After the final implementation we got the required results and got the pick & place operation to work. These are some of the steps we successfully solved with the approach we followed :
-
An SVM with engineered features is quite good at solving the task of recognizing the objects in the scene. We had to tweak a bit some parts of the pipeline for it to work correctly, but if done properly it yields good results.
-
Picking the model through experiments turned out to be helpful when tuning the parameters of the model. This led us to a model that satisfied the requirements of the project. However, this approach should be replaced by first picking the most important hyperparameters of the model, and doing the search in the space defined by only those, as it would save more time.
-
The use of high-level handlers helps to make the pipeline more robust and easy to test. Again, we implemented the pipeline in separated modules, each being tested and tuned separately.
We also found some problems that might arise because of how we approached to solve this problem :
-
The implementation is very sequential and some specific requirements are necessary before going to the next step. If some step of the pipeline breaks, then the whole process is wrong.
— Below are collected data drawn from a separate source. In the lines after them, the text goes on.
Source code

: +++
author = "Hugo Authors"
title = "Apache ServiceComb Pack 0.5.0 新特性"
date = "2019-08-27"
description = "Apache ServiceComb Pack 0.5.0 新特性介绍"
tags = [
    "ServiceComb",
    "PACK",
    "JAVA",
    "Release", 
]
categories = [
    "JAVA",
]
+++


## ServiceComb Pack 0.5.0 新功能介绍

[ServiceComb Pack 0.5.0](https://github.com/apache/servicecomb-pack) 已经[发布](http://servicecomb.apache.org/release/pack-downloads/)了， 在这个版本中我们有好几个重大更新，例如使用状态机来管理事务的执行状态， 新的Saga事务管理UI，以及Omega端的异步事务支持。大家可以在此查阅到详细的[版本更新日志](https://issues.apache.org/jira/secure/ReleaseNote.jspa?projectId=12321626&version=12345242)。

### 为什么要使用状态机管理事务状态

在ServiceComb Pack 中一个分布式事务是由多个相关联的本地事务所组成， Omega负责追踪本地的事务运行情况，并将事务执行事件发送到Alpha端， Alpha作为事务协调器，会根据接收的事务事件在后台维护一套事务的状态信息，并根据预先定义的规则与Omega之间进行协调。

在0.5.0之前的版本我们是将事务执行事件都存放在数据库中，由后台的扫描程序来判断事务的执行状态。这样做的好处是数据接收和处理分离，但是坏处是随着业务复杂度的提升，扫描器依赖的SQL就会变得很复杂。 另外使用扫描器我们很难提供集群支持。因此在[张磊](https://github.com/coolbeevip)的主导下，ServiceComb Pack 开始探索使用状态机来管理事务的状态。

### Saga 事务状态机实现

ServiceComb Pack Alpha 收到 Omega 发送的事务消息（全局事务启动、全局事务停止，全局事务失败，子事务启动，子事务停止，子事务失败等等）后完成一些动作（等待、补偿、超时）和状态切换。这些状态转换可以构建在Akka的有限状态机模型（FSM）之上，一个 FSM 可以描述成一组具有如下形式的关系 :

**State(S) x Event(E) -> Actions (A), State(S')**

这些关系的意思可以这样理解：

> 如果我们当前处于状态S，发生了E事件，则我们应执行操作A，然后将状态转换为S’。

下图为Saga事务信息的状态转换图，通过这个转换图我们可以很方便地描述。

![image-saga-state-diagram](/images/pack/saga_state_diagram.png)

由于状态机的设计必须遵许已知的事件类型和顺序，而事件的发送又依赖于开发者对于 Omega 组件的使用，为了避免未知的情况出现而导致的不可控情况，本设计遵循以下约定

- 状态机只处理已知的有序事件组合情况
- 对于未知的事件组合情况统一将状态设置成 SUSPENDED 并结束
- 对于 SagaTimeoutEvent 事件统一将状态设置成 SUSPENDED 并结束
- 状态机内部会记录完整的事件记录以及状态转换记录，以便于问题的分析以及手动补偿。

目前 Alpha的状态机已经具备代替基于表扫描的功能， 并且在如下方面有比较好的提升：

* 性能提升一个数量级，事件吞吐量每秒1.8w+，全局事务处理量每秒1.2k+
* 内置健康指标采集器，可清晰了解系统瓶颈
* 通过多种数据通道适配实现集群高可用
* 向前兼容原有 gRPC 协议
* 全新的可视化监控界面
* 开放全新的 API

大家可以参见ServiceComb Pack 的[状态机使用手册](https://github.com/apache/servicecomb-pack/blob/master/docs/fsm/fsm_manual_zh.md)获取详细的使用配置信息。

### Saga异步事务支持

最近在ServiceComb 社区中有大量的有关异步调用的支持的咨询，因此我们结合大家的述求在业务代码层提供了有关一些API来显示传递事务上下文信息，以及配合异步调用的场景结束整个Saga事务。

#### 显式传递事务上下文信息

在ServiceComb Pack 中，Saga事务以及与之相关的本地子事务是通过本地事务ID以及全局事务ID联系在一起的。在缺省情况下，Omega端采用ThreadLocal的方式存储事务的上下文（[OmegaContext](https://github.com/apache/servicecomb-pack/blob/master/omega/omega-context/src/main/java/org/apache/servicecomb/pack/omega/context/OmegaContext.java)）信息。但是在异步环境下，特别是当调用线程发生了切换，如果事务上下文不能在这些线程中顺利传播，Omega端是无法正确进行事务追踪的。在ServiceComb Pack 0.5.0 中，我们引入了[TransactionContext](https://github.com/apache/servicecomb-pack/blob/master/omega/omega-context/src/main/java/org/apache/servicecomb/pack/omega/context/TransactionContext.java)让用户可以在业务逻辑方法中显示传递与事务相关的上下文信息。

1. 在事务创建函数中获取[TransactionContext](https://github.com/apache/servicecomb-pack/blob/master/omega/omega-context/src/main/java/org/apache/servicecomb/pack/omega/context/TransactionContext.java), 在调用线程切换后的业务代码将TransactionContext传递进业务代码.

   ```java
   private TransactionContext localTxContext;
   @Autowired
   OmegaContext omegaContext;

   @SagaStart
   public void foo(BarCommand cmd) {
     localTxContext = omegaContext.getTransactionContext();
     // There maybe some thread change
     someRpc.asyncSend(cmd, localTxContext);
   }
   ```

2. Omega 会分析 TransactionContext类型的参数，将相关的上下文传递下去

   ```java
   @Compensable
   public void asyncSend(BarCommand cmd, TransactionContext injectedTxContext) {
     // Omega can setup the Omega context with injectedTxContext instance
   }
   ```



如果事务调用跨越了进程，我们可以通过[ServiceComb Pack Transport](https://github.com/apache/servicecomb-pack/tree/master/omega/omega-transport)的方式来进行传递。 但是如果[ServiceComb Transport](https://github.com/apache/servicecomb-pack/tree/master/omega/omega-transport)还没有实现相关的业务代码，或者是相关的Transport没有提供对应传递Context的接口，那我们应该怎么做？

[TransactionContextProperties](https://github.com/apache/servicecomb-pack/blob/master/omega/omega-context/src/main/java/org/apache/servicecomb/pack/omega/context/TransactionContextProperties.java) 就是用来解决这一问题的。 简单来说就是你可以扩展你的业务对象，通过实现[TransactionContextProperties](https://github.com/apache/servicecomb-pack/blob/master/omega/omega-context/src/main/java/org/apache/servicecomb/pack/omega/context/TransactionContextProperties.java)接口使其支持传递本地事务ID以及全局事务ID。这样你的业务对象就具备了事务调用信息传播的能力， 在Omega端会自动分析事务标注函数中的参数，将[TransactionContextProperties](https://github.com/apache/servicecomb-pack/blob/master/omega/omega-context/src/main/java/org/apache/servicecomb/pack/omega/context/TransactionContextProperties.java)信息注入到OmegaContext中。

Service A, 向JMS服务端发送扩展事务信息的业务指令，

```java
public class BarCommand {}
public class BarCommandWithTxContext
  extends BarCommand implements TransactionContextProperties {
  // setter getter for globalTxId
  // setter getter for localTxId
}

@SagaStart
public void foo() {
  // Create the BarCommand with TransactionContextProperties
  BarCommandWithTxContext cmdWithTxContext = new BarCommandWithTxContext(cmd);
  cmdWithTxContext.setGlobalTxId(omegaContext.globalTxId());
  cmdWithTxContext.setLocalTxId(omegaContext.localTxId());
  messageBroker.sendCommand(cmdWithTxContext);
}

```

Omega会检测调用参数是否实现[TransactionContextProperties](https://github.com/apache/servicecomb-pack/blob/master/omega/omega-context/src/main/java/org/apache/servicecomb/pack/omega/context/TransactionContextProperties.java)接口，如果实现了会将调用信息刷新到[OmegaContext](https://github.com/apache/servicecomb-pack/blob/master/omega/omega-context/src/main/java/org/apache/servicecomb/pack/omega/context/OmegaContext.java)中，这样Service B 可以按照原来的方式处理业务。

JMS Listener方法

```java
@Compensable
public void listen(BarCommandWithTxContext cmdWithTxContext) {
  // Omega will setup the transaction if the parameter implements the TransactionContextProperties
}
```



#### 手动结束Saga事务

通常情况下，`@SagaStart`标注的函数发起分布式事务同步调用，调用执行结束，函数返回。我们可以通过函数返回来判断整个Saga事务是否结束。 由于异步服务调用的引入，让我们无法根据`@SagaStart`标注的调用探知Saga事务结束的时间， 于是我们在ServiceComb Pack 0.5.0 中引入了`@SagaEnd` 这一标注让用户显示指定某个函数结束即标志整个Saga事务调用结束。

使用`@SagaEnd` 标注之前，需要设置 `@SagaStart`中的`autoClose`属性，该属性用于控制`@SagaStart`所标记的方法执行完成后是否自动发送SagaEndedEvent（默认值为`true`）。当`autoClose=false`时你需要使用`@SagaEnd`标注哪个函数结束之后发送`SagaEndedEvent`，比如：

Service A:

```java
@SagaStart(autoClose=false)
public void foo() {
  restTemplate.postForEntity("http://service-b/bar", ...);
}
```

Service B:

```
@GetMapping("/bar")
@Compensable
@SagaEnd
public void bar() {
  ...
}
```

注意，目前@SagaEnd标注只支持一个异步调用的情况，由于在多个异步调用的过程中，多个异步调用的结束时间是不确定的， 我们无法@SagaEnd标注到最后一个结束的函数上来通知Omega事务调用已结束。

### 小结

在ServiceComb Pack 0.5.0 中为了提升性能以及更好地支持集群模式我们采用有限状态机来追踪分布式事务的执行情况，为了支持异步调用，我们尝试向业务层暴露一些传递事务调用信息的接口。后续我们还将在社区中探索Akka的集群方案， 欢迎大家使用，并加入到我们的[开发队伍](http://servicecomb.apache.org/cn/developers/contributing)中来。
This can be fixed to some extent by making more robust high-level handlers of the low-level pipeline steps.
-
Problem of dealing with dynamic environments, as we are updating the collision map assuming it will not change after we made the scan of a certain area.
-
The pointcloud filtering part is the most compute-intensive of the whole pipeline. The python-pcl bindings work quite well, but in some parts ( specially with the statistical outlier removal ) it took too much time.
We think that adding some extras would be great, like :
-
Adding some features to control both arms, or some section as to how to make this possible would be great. Perhaps after a second revision I will try a pull request to add some features to the project
-
Fixing the gripper issue when picking objects, as it was also a bit recurrent in the kinematics project. I'm quite certain that is not an issue with the centroid, as I always checked in the simulator the location of the gripper when picking the objects. It even happened in simulation mode.
-
Perhaps changing the properties of the simulator would help, as the simulation is a bit weird ( some objects don't fall the way they should, or keep floating around a pivot point when they should just fall naturally ). Perhaps the simulation configuration is being set to small quality, or something similar, that might be causing these weird artifacts.